### Directions:
Please state how many lines of the data contain "model". The number by itself is enough.

### The data:
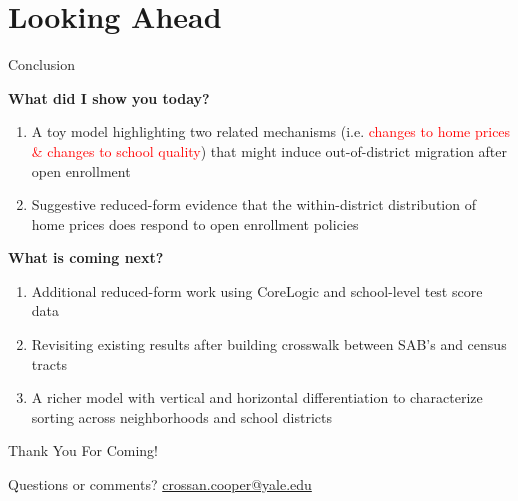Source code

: \documentclass[notes,11pt, aspectratio=169]{beamer}
\newenvironment{wideitemize}{\itemize\addtolength{\itemsep}{10pt}}{\enditemize}
\begin{document}

\section{Looking Ahead}


\begin{frame}{Conclusion}
\begin{wideitemize}
    \item \textbf{What did I show you today?}
    \begin{enumerate}
    \item A toy model highlighting two related mechanisms (i.e. \textcolor{red}{changes to home prices \& changes to school quality}) that might induce out-of-district migration after open enrollment
    \item Suggestive reduced-form evidence that the within-district distribution of home prices does respond to open enrollment policies
    \end{enumerate}
    \item \textbf{What is coming next?}
    \begin{enumerate}
    \item Additional reduced-form work using CoreLogic and school-level test score data
    \item Revisiting existing results after building crosswalk between SAB's and census tracts
    \item A richer model with vertical and horizontal differentiation to characterize sorting across neighborhoods and school districts
    \end{enumerate}
\end{wideitemize}
\end{frame}


\begin{frame}
  \centering \Huge
  Thank You For Coming!

  \bigskip 
  \centering \small
  Questions or comments? \url{crossan.cooper@yale.edu}
\end{frame}
\end{document}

### Exercise result:
2